Civil society organizations and experts call draft new global action plan on biodiversity conservation disappointingly weak and unacceptable
CBD-Alliance, 3 May 2021 — As governments worldwide begin today a new round of formal discussions on proposed new measures under the Convention on Biological Diversity (CBD) to protect Earth’s biodiversity, a global alliance of NGOs and experts has issued a stern warning that the talks are going off track, with potentially dire consequences. 

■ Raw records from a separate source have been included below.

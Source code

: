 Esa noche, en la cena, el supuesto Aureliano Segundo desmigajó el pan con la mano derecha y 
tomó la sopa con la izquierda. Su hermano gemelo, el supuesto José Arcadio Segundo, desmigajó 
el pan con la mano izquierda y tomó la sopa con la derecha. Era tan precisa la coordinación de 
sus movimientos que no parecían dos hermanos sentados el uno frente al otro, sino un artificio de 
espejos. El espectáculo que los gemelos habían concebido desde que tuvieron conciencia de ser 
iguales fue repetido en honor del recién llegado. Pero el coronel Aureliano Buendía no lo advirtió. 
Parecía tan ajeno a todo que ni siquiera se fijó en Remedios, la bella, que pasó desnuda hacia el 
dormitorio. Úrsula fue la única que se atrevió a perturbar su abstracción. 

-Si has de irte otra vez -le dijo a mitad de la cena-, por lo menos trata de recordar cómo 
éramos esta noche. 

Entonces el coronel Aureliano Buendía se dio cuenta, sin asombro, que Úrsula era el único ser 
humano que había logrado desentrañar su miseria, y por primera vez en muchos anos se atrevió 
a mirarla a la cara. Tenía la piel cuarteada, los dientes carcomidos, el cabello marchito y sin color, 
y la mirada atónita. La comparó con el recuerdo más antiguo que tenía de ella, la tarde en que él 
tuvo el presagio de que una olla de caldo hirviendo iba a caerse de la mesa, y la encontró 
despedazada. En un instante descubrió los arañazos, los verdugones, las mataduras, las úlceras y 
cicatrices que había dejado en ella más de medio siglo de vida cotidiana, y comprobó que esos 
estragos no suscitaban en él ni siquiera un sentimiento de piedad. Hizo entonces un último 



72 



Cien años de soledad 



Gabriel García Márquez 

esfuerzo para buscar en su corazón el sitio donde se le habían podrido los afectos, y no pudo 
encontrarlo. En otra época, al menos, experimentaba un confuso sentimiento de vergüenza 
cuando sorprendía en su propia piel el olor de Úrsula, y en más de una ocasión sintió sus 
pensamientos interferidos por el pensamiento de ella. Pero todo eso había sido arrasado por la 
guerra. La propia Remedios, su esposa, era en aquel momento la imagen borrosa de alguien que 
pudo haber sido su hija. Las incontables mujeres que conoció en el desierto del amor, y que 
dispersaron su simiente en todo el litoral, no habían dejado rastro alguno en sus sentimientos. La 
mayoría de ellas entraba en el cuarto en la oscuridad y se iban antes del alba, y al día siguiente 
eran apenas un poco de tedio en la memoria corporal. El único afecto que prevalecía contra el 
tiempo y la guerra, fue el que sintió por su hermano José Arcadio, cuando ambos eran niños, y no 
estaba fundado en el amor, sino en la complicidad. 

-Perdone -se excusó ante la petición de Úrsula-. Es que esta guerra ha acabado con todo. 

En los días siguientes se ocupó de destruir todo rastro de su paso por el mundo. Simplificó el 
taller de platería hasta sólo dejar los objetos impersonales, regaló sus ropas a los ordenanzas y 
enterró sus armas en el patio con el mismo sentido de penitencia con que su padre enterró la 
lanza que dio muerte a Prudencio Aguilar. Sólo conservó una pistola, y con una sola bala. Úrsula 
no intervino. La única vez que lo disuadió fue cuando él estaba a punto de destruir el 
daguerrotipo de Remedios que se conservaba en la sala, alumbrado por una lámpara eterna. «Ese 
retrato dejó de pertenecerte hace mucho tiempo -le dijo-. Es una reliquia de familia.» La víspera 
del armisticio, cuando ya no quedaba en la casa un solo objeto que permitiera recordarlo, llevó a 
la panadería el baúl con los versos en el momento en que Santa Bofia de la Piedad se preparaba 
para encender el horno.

In an open letter from the CBD-Alliance , the groups call for rejection of a proposed major new ‘action plan’ for protecting biodiversity called the ‘Post-2020 Global Biodiversity Framework’, challenging some of its key content, and criticizing the way in which it is being prepared, including that the draft Post-2020 Global Biodiversity Framework:
– Omits critically important responses to biodiversity loss, such as meaningful measures to reduce over-consumption in rich countries, reducing damage to nature by corporations, and the need for governments to put in place regulations that avoid harm;
– Does not include any reference to the rights, role, participation, and needs of groups like Indigenous Peoples, women, local communities, peasants and youth, or targets for how these should be safeguarded in future global conservation efforts;
– Includes the proposal that 30% of Earth should be covered by protected areas, a target which “lacks a scientific basis and lacks conditions to ensure equitable governance of such areas;
– Makes reference to and promotes “Nature-based solutions”, even though this concept has not been properly defined, lacks a credible scientific basis, and could result in activities that are very harmful for biodiversity such as mass afforestation through alien monoculture tree plantations.
– Does not properly reflect the many comments on earlier drafts that were submitted to the CBD;
Its consideration by the CBD’s technical committees starting today  risks pre-empting proper global negotiations, with the document not being a negotiated text, and with much controversy still surrounding many of the issues covered by the document;
For further information, contact: Gadir Lavadenz, CBD-Alliance Coordinator: firstname.lastname@example.org
 The Convention on Biological Diversity’s two formal technical committees, the Subsidiary Body on Scientific, Technical and Technological Advice (SBSTTA) and Subsidiary Body on Implementation (SBI) will meet virtually from May 3rd through to mid-June.
 The CBD-Alliance consists of more than hundred member organizations from all over the world, and seeks to bring together groups and experts concerned with conservation, rights, justice, and indigenous people with an interest in the objectives of the Convention on Biological Diversity. It is a recognized participant in the CBD meetings.
 24th meeting of the Subsidiary Body on Scientific, Technical and Technological Advise and the 3rd meeting of the Subsidiary Body on Implementation.